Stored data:
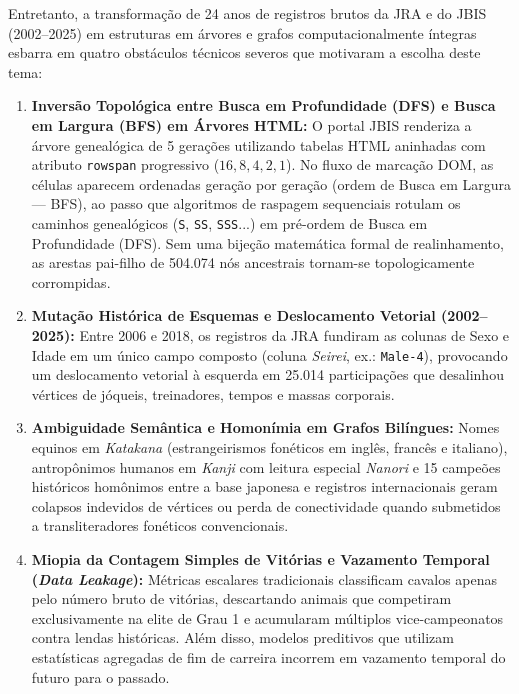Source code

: \documentclass[conference]{IEEEtran}
\begin{document}
Entretanto, a transformação de 24 anos de registros brutos da JRA e do JBIS (2002--2025) em estruturas em árvores e grafos computacionalmente íntegras esbarra em quatro obstáculos técnicos severos que motivaram a escolha deste tema:
\begin{enumerate}
    \item \textbf{Inversão Topológica entre Busca em Profundidade (DFS) e Busca em Largura (BFS) em Árvores HTML:} O portal JBIS renderiza a árvore genealógica de 5 gerações utilizando tabelas HTML aninhadas com atributo \texttt{rowspan} progressivo ($16, 8, 4, 2, 1$). No fluxo de marcação DOM, as células aparecem ordenadas geração por geração (ordem de Busca em Largura --- BFS), ao passo que algoritmos de raspagem sequenciais rotulam os caminhos genealógicos (\texttt{S}, \texttt{SS}, \texttt{SSS}...) em pré-ordem de Busca em Profundidade (DFS). Sem uma bijeção matemática formal de realinhamento, as arestas pai-filho de 504.074 nós ancestrais tornam-se topologicamente corrompidas.
    \item \textbf{Mutação Histórica de Esquemas e Deslocamento Vetorial (2002--2025):} Entre 2006 e 2018, os registros da JRA fundiram as colunas de Sexo e Idade em um único campo composto (coluna \textit{Seirei}, ex.: \texttt{Male-4}), provocando um deslocamento vetorial à esquerda em 25.014 participações que desalinhou vértices de jóqueis, treinadores, tempos e massas corporais.
    \item \textbf{Ambiguidade Semântica e Homonímia em Grafos Bilíngues:} Nomes equinos em \textit{Katakana} (estrangeirismos fonéticos em inglês, francês e italiano), antropônimos humanos em \textit{Kanji} com leitura especial \textit{Nanori} e 15 campeões históricos homônimos entre a base japonesa e registros internacionais geram colapsos indevidos de vértices ou perda de conectividade quando submetidos a transliteradores fonéticos convencionais.
    \item \textbf{Miopia da Contagem Simples de Vitórias e Vazamento Temporal (\textit{Data Leakage}):} Métricas escalares tradicionais classificam cavalos apenas pelo número bruto de vitórias, descartando animais que competiram exclusivamente na elite de Grau 1 e acumularam múltiplos vice-campeonatos contra lendas históricas. Além disso, modelos preditivos que utilizam estatísticas agregadas de fim de carreira incorrem em vazamento temporal do futuro para o passado.
\end{enumerate}
\end{document}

### TASK BRIEF
One stretch of the lines above is wanted, from the line that contains "tornam-se topologicamente corrompidas." through the line that contains "e massas corporais.". Output it exactly.

### SOLVED PROBLEM
    \item \textbf{Inversão Topológica entre Busca em Profundidade (DFS) e Busca em Largura (BFS) em Árvores HTML:} O portal JBIS renderiza a árvore genealógica de 5 gerações utilizando tabelas HTML aninhadas com atributo \texttt{rowspan} progressivo ($16, 8, 4, 2, 1$). No fluxo de marcação DOM, as células aparecem ordenadas geração por geração (ordem de Busca em Largura --- BFS), ao passo que algoritmos de raspagem sequenciais rotulam os caminhos genealógicos (\texttt{S}, \texttt{SS}, \texttt{SSS}...) em pré-ordem de Busca em Profundidade (DFS). Sem uma bijeção matemática formal de realinhamento, as arestas pai-filho de 504.074 nós ancestrais tornam-se topologicamente corrompidas.
    \item \textbf{Mutação Histórica de Esquemas e Deslocamento Vetorial (2002--2025):} Entre 2006 e 2018, os registros da JRA fundiram as colunas de Sexo e Idade em um único campo composto (coluna \textit{Seirei}, ex.: \texttt{Male-4}), provocando um deslocamento vetorial à esquerda em 25.014 participações que desalinhou vértices de jóqueis, treinadores, tempos e massas corporais.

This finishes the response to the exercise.